Retrieval becomes integer prefix matching on B-trees, which is tiny, fast, and fully auditable.

---

## Installation

```bash
# Core package (pre-compiled wheels, no Rust needed)
pip install cabinet-hsh

# With optional GUI visualization
pip install cabinet-hsh[gui]

# With document parsing (PDF, DOCX, XLSX)
pip install cabinet-hsh[docs]

# With plotting utilities
pip install cabinet-hsh[plot]

# Development install from source (requires Rust 1.72+)
git clone https://github.com/Sauomore/Cabinet.git
cd Cabinet/cabinet
maturin develop
```

---

## Quick Start

```python
import cabinet

# Open a memory cabinet (~4MB RAM + single SQLite file)
mem = cabinet.Memory(
    path="./agent_memory.db",
    precision="light",    # light | hybrid | precise
    pos_threshold=50,     # common-word promotion threshold
    max_context=4096,     # working-memory window
)

# Insert snippets
mem.insert("用户明天下午3点开会，准备PPT。
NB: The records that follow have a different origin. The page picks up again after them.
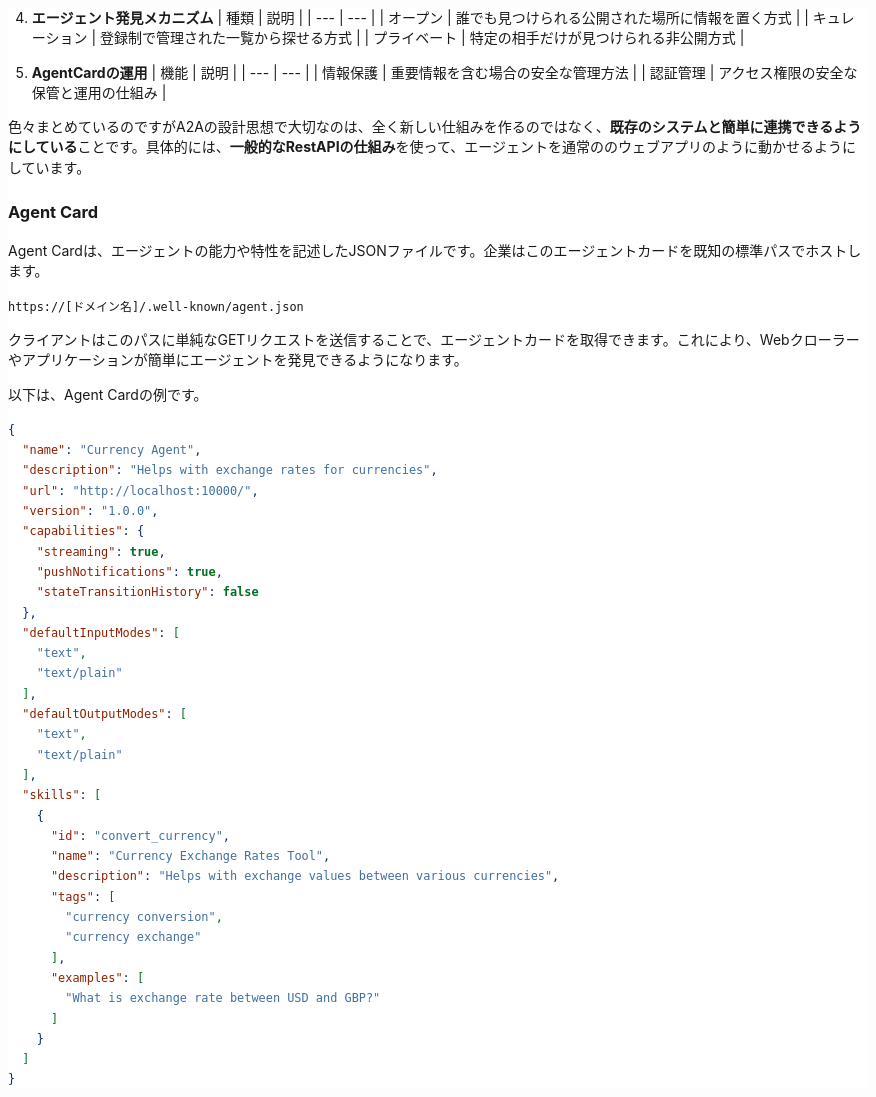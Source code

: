4. **エージェント発見メカニズム**
   | 種類 | 説明 |
   | --- | --- |
   | オープン | 誰でも見つけられる公開された場所に情報を置く方式 |
   | キュレーション | 登録制で管理された一覧から探せる方式 |
   | プライベート | 特定の相手だけが見つけられる非公開方式 |

5. **AgentCardの運用**
   | 機能 | 説明 |
   | --- | --- |
   | 情報保護 | 重要情報を含む場合の安全な管理方法 |
   | 認証管理 | アクセス権限の安全な保管と運用の仕組み |

色々まとめているのですがA2Aの設計思想で大切なのは、全く新しい仕組みを作るのではなく、**既存のシステムと簡単に連携できるようにしている**ことです。具体的には、**一般的なRestAPIの仕組み**を使って、エージェントを通常ののウェブアプリのように動かせるようにしています。

### Agent Card

Agent Cardは、エージェントの能力や特性を記述したJSONファイルです。企業はこのエージェントカードを既知の標準パスでホストします。

```
https://[ドメイン名]/.well-known/agent.json
```

クライアントはこのパスに単純なGETリクエストを送信することで、エージェントカードを取得できます。これにより、Webクローラーやアプリケーションが簡単にエージェントを発見できるようになります。

以下は、Agent Cardの例です。

```json
{
  "name": "Currency Agent",
  "description": "Helps with exchange rates for currencies",
  "url": "http://localhost:10000/",
  "version": "1.0.0",
  "capabilities": {
    "streaming": true,
    "pushNotifications": true,
    "stateTransitionHistory": false
  },
  "defaultInputModes": [
    "text",
    "text/plain"
  ],
  "defaultOutputModes": [
    "text",
    "text/plain"
  ],
  "skills": [
    {
      "id": "convert_currency",
      "name": "Currency Exchange Rates Tool",
      "description": "Helps with exchange values between various currencies",
      "tags": [
        "currency conversion",
        "currency exchange"
      ],
      "examples": [
        "What is exchange rate between USD and GBP?"
      ]
    }
  ]
}
```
")
mem.insert("用户喜欢听管弦乐。")
mem.insert("5号楼邻居有梯子，平时放在车库。")

# Query
results = mem.query("会议准备", top_k=5)
for r in results:
    level = ["关联", "同类", "同簇", "精确"][r.match_level - 1]
    print(f"[{level}] score={r.score:.3f} doc_id={r.doc_id}")
    if r.match_level >= 3:
        print(f"  → {mem.decode(r)}")

# Snapshot and close
mem.snapshot("./backup/agent_memory_2026-07-03.db")
mem.close()
```

---

## API Overview

### `cabinet.Memory`

```python
Memory(
    path: str,               # SQLite database path
    precision: str,          # "light" | "hybrid" | "precise"
    pos_threshold: int,      # frequent-word promotion threshold
    max_context: int,        # working-memory capacity in tokens
)
```

Methods:

- `insert(text: str) -> int` — tokenize, encode, and store a document; returns `doc_id`
- `query(text: str, top_k: int = 10) -> list[QueryResult]` — retrieve top-k matches
- `decode(result: QueryResult) -> str | None` — decode the original text of a result
- `snapshot(dst: str) -> None` — copy the database to `dst`
- `close() -> None` — close the database

### `cabinet.QueryResult`

A result object with the following fields:

| Field | Type | Meaning |
|-------|------|---------|
| `doc_id` | `int` | document ID |
| `position` | `int` | word position inside the document |
| `score` | `float` | relevance score |
| `match_level` | `int` | 1=related, 2=same category, 3=same cluster, 4=exact |

### Context decoding

```python
from cabinet import decode_context

results = mem.query("借梯子", top_k=3)
for r in results:
    text = decode_context(mem, r, mode="sentence")
    print(text)
```

Supported `mode` values: `"paragraph"`, `"sentence"`, `"window"`, `"before"`, `"after"`, `"window_sent"`.

---

## Supported Platforms

Pre-compiled wheels are provided for:

- Linux: x86_64, aarch64 (manylinux)
- macOS: universal2 (Intel + Apple Silicon)
- Windows: x64, x86

Requires Python ≥ 3.8 (CPython).

---

## Architecture

```
cabinet (Python API)
  └── PyO3 bindings
      └── cabinet-core (Rust)
          ├── cabinet-hsh     # 20-bit HSH encoding
          ├── cabinet-index   # B-tree prefix index + LSM
          ├── cabinet-store   # SQLite backend
          └── cabinet-router  # relevance routing
```

Three-layer memory model:

1. **Token Store** — raw HSH sequences, append-only WAL buffer
2. **Archive Index** — 16 feature drawers with B-tree (sim, abs) indexes
3. **Working Memory** — LRU hot cache for inference-time hits

---

## When to use Cabinet vs. vector databases

| Scenario | Cabinet | FAISS / Chroma |
|----------|---------|----------------|
| Laptop / edge device | ✅ Tiny CPU model | ❌ Needs GPU or large RAM |
| Incremental updates | ✅ Append-only | ❌ Rebuild clusters |
| Explainable retrieval | ✅ Auditable path | ❌ Black-box similarity |
| Semantic similarity | ⚠️ Discrete approximation | ✅ Dense vectors |

Use Cabinet when you need a small, fast, explainable, and incrementally-updatable memory for Agents.

---

## GUI Visualization

If you installed with `[gui]`:

```bash
cabinet-gui
# or
cd cabinet-gui
streamlit run app.py
```

The GUI includes pages for encoding visualization, memory architecture, retrieval paths, index browser, and an interactive console.

---

## License

MIT OR Apache-2.0

---

> **Cabinet** — let AI remember, and explain why it remembers.